-- EXTRACTED ENTRIES follows --

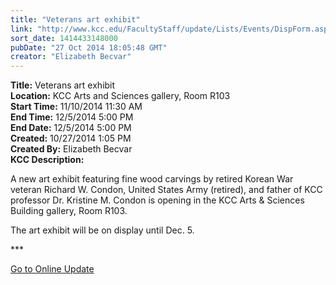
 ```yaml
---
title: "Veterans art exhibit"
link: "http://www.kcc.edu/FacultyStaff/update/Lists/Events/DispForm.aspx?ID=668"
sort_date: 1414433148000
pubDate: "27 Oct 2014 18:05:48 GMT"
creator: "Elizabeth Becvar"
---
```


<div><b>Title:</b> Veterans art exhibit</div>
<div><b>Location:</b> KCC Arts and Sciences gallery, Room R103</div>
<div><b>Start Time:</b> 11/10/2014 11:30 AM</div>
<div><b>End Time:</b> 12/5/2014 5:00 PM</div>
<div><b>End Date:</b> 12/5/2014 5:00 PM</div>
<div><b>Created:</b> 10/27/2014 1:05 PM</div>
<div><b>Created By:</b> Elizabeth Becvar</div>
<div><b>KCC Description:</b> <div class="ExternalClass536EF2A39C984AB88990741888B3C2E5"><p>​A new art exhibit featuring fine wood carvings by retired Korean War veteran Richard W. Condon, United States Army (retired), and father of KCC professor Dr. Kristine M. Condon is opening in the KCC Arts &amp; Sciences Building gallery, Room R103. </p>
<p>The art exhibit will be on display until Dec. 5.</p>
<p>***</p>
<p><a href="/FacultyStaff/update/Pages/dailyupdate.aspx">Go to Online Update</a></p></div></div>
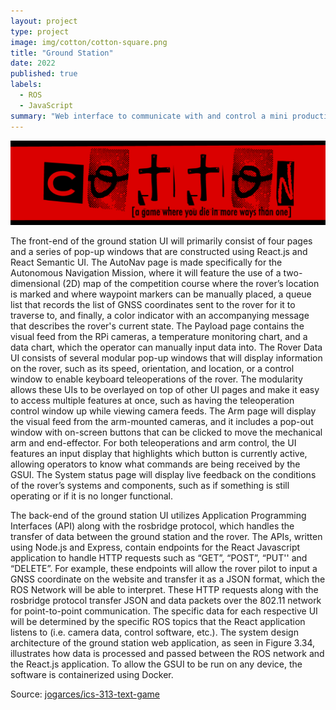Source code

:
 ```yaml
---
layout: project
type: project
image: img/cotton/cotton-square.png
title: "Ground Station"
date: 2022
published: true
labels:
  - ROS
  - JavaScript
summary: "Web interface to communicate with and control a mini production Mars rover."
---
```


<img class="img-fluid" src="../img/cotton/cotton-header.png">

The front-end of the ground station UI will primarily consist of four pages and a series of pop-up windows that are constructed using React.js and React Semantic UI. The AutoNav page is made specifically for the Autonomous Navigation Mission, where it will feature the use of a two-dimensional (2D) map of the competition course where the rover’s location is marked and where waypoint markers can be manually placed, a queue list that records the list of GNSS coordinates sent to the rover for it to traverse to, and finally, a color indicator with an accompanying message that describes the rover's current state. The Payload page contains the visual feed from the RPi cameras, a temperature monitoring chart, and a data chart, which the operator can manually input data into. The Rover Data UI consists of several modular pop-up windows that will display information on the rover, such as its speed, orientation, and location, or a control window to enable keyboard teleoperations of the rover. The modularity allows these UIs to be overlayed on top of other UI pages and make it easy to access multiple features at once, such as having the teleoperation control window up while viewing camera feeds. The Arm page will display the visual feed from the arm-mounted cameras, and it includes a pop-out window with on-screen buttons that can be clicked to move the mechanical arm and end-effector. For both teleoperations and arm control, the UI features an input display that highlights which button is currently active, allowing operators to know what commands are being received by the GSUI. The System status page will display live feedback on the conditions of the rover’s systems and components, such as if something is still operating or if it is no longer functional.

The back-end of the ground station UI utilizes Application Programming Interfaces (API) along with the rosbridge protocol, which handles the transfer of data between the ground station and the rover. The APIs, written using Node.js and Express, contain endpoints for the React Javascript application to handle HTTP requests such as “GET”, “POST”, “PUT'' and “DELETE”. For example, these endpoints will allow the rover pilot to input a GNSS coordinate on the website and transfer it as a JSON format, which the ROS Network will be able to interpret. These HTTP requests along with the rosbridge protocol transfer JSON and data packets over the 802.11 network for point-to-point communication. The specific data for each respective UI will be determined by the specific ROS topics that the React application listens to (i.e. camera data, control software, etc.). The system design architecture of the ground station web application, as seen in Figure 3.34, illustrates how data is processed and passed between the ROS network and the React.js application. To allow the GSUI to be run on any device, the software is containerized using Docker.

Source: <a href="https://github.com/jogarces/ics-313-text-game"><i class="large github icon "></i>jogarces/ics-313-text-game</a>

-- EXTRACTED ENTRIES concluded --
-- EXTRACTED ENTRIES follows --

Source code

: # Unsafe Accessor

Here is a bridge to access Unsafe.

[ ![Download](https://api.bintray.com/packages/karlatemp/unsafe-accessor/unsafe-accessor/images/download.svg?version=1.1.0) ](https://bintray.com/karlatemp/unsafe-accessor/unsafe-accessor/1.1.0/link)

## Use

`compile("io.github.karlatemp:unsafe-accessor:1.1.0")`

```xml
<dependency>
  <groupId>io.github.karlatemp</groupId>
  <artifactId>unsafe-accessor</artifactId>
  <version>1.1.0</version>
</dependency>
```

-- EXTRACTED ENTRIES concluded --

EXERCISE DESCRIPTION
Wherever the word "href" appears in the records above, copy that line.

ANSWER BOX
<p><a href="/FacultyStaff/update/Pages/dailyupdate.aspx">Go to Online Update</a></p></div></div>
Source: <a href="https://github.com/jogarces/ics-313-text-game"><i class="large github icon "></i>jogarces/ics-313-text-game</a>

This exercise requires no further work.